The goal of the machine learning predictoin conducted here is to predict the type of trainging participants used in experiment described in following website. The link of the website: http://groupware.les.inf.puc-rio.br/har (see the section on the Weight Lifting Exercise Dataset).

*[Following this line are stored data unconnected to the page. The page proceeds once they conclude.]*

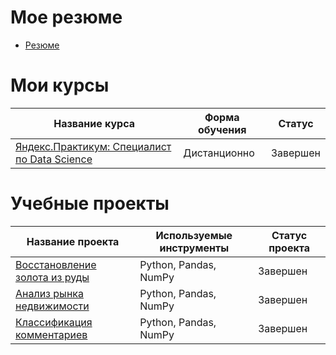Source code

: # Мое резюме
- [Резюме](https://hh.ru/resume/5af6fc18ff087c5bca0039ed1f42586d354736?disableBrowserCache=true&hhtmFrom=resume_list)

# Мои курсы
| Название курса                                     | Форма обучения | Статус               |
|-----------------------------------------------------|----------------|----------------------|
| [Яндекс.Практикум: Специалист по Data Science](https://practicum.yandex.ru/data-scientist/) | Дистанционно   | Завершен             |

# Учебные проекты
| Название проекта                                    | Используемые инструменты | Статус проекта        |
|------------------------------------------------------|--------------------------|------------------------|
| [Восстановление золота из руды](https://github.com/anastasiarazorenova/GoldPurificationResearch) | Python, Pandas, NumPy    | Завершен               |
| [Анализ рынка недвижимости](https://github.com/anastasiarazorenova/SaleOfApartments) | Python, Pandas, NumPy    | Завершен               |
| [Классификация комментариев](https://github.com/anastasiarazorenova/negativecomments) | Python, Pandas, NumPy    | Завершен               |

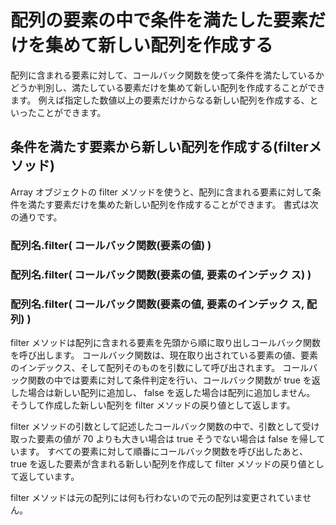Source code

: # 配列の要素の中で条件を満たした要素だけを集めて新しい配列を作成する
配列に含まれる要素に対して、コールバック関数を使って条件を満たしているかどうか判別し、満たしている要素だけを集めて新しい配列を作成することができます。
例えば指定した数値以上の要素だけからなる新しい配列を作成する、といったことができます。

## 条件を満たす要素から新しい配列を作成する(filterメソッド)
Array オブジェクトの filter メソッドを使うと、配列に含まれる要素に対して条件を満たす要素だけを集めた新しい配列を作成することができます。
書式は次の通りです。

### 配列名.filter( コールバック関数(要素の値) )
### 配列名.filter( コールバック関数(要素の値, 要素のインデック ス) )
### 配列名.filter( コールバック関数(要素の値, 要素のインデック ス, 配列) )

filter メソッドは配列に含まれる要素を先頭から順に取り出しコールバック関数を呼び出します。
コールバック関数は、現在取り出されている要素の値、要素のインデックス、そして配列そのものを引数にして呼び出されます。
コールバック関数の中では要素に対して条件判定を行い、コールバック関数が true を返した場合は新しい配列に追加し、 false を返した場合は配列に追加しません。
そうして作成した新しい配列を filter メソッドの戻り値として返します。

filter メソッドの引数として記述したコールバック関数の中で、引数として受け取った要素の値が 70 よりも大きい場合は true そうでない場合は false を帰しています。
すべての要素に対して順番にコールバック関数を呼び出したあと、 true を返した要素が含まれる新しい配列を作成して filter メソッドの戻り値として返しています。

filter メソッドは元の配列には何も行わないので元の配列は変更されていません。
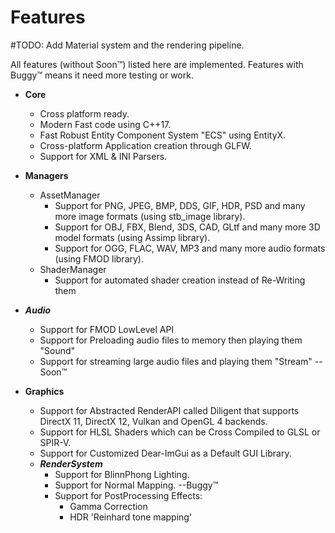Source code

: # Features

#TODO:
Add Material system and the rendering pipeline.

All features (without Soon™) listed here are implemented.
Features with Buggy™ means it need more testing or work.

- __Core__
  - Cross platform ready.
  - Modern Fast code using C++17.
  - Fast Robust Entity Component System "ECS" using EntityX.
  - Cross-platform Application creation through GLFW.
  - Support for XML & INI Parsers.
  
- __Managers__  
  - AssetManager
    - Support for PNG, JPEG, BMP, DDS, GIF, HDR, PSD and many more image formats (using stb_image library).
    - Support for OBJ, FBX, Blend, 3DS, CAD, GLtf and many more 3D model formats (using Assimp library).
	- Support for OGG, FLAC, WAV, MP3 and many more audio formats (using FMOD library).
  - ShaderManager
    - Support for automated shader creation instead of Re-Writing them

- ___Audio___
  - Support for FMOD LowLevel API
  - Support for Preloading audio files to memory then playing them 			"Sound"
  - Support for streaming large audio files and playing them 				"Stream"  --Soon™

- __Graphics__
  - Support for Abstracted RenderAPI called Diligent that supports DirectX 11, DirectX 12, Vulkan and OpenGL 4 backends.
  - Support for HLSL Shaders which can be Cross Compiled to GLSL or SPIR-V.
  - Support for Customized Dear-ImGui as a Default GUI Library.
  - ___RenderSystem___
    - Support for BlinnPhong Lighting.
    - Support for Normal Mapping.	--Buggy™
    - Support for PostProcessing Effects:
	  - Gamma Correction
	  - HDR 'Reinhard tone mapping'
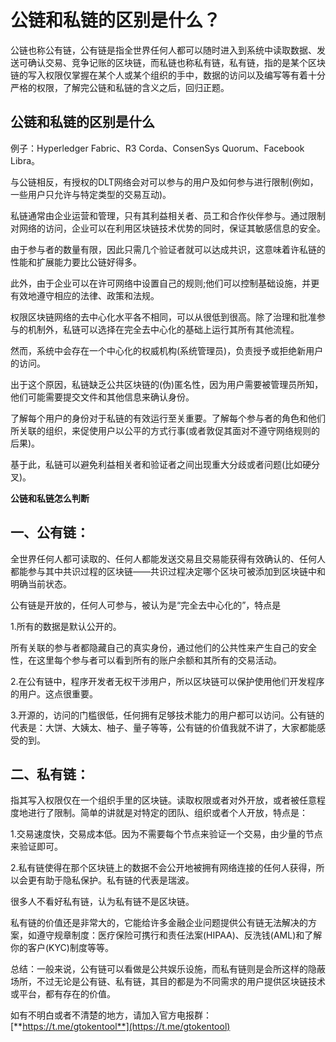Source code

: # 公链和私链的区别是什么？

公链也称公有链，公有链是指全世界任何人都可以随时进入到系统中读取数据、发送可确认交易、竞争记账的区块链，而私链也称私有链，私有链，指的是某个区块链的写入权限仅掌握在某个人或某个组织的手中，数据的访问以及编写等有着十分严格的权限，了解完公链和私链的含义之后，回归正题。

## 公链和私链的区别是什么

例子：Hyperledger Fabric、R3 Corda、ConsenSys Quorum、Facebook Libra。

与公链相反，有授权的DLT网络会对可以参与的用户及如何参与进行限制(例如，一些用户只允许与特定类型的交易互动)。

私链通常由企业运营和管理，只有其利益相关者、员工和合作伙伴参与。通过限制对网络的访问，企业可以在利用区块链技术优势的同时，保证其敏感信息的安全。

由于参与者的数量有限，因此只需几个验证者就可以达成共识，这意味着许私链的性能和扩展能力要比公链好得多。

此外，由于企业可以在许可网络中设置自己的规则;他们可以控制基础设施，并更有效地遵守相应的法律、政策和法规。

权限区块链网络的去中心化水平各不相同，可以从很低到很高。除了治理和批准参与的机制外，私链可以选择在完全去中心化的基础上运行其所有其他流程。

然而，系统中会存在一个中心化的权威机构(系统管理员)，负责授予或拒绝新用户的访问。

出于这个原因，私链缺乏公共区块链的(伪)匿名性，因为用户需要被管理员所知，他们可能需要提交文件和其他信息来确认身份。

了解每个用户的身份对于私链的有效运行至关重要。了解每个参与者的角色和他们所关联的组织，来促使用户以公平的方式行事(或者敦促其面对不遵守网络规则的后果)。

基于此，私链可以避免利益相关者和验证者之间出现重大分歧或者问题(比如硬分叉)。

**公链和私链怎么判断**

## 一、公有链：

全世界任何人都可读取的、任何人都能发送交易且交易能获得有效确认的、任何人都能参与其中共识过程的区块链——共识过程决定哪个区块可被添加到区块链中和明确当前状态。

公有链是开放的，任何人可参与，被认为是“完全去中心化的”，特点是

1.所有的数据是默认公开的。

所有关联的参与者都隐藏自己的真实身份，通过他们的公共性来产生自己的安全性，在这里每个参与者可以看到所有的账户余额和其所有的交易活动。

2.在公有链中，程序开发者无权干涉用户，所以区块链可以保护使用他们开发程序的用户。这点很重要。

3.开源的，访问的门槛很低，任何拥有足够技术能力的用户都可以访问。公有链的代表是：大饼、大姨太、柚子、量子等等，公有链的价值我就不讲了，大家都能感受的到。

## 二、私有链：

指其写入权限仅在一个组织手里的区块链。读取权限或者对外开放，或者被任意程度地进行了限制。简单的讲就是对特定的团队、组织或者个人开放，特点是：

1.交易速度快，交易成本低。因为不需要每个节点来验证一个交易，由少量的节点来验证即可。

2.私有链使得在那个区块链上的数据不会公开地被拥有网络连接的任何人获得，所以会更有助于隐私保护。私有链的代表是瑞波。

很多人不看好私有链，认为私有链不是区块链。

私有链的价值还是非常大的，它能给许多金融企业问题提供公有链无法解决的方案，如遵守规章制度：医疗保险可携行和责任法案(HIPAA)、反洗钱(AML)和了解你的客户(KYC)制度等等。

总结：一般来说，公有链可以看做是公共娱乐设施，而私有链则是会所这样的隐蔽场所，不过无论是公有链、私有链，其目的都是为不同需求的用户提供区块链技术或平台，都有存在的价值。

如有不明白或者不清楚的地方，请加入官方电报群：[**https://t.me/gtokentool**](https://t.me/gtokentool)
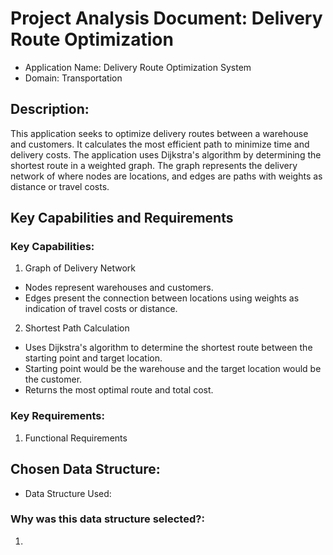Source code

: # Project Analysis Document: Delivery Route Optimization 
- Application Name: Delivery Route Optimization System
- Domain: Transportation

## Description: 
This application seeks to optimize delivery routes between a warehouse and customers. It calculates the most efficient path to minimize time and delivery costs. The application uses Dijkstra's algorithm by determining the shortest route in a weighted graph. The graph represents the delivery network of where nodes are locations, and edges are paths with weights as distance or travel costs.

## Key Capabilities and Requirements

### Key Capabilities: 
1. Graph of Delivery Network
- Nodes represent warehouses and customers.
- Edges present the connection between locations using weights as indication of travel costs or distance.

2. Shortest Path Calculation
- Uses Dijkstra's algorithm to determine the shortest route between the starting point and target location. 
- Starting point would be the warehouse and the target location would be the customer.
- Returns the most optimal route and total cost.

### Key Requirements:
1. Functional Requirements

## Chosen Data Structure:
- Data Structure Used:

### Why was this data structure selected?:
1.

What I have tried is to find models can get better accuracy on prediction. Two types of approaches are used: one is to increase size of training sample; the other one is to change training algorithms. Two types of machine learning algorithms are used: decision tree via rpart function as well as randomforest algorithm. In the begining, I tried model prediction retrieved from rpart function with small size of training data. The accuracy is only 0.666. Then I change the size of training data to see if sample size affect prediction result a lot or not. For the second model prediction retrieved from rpart function with 10 times lager size of training data, the accuracy I got is still low, 0.738. Then I moved to use randomForest function since the size of training data is not the key to determine accurate model. When I used randomForest function for model prediciton, I used small size of training data for prediction, and used larger size of training data for prediction later. the accuracy I got from predictions via randomForest function are 0.9104 and 0.9906, which demonstrates randomForest is a better function for model prediciton, and I picked up the best one for prediction of test data.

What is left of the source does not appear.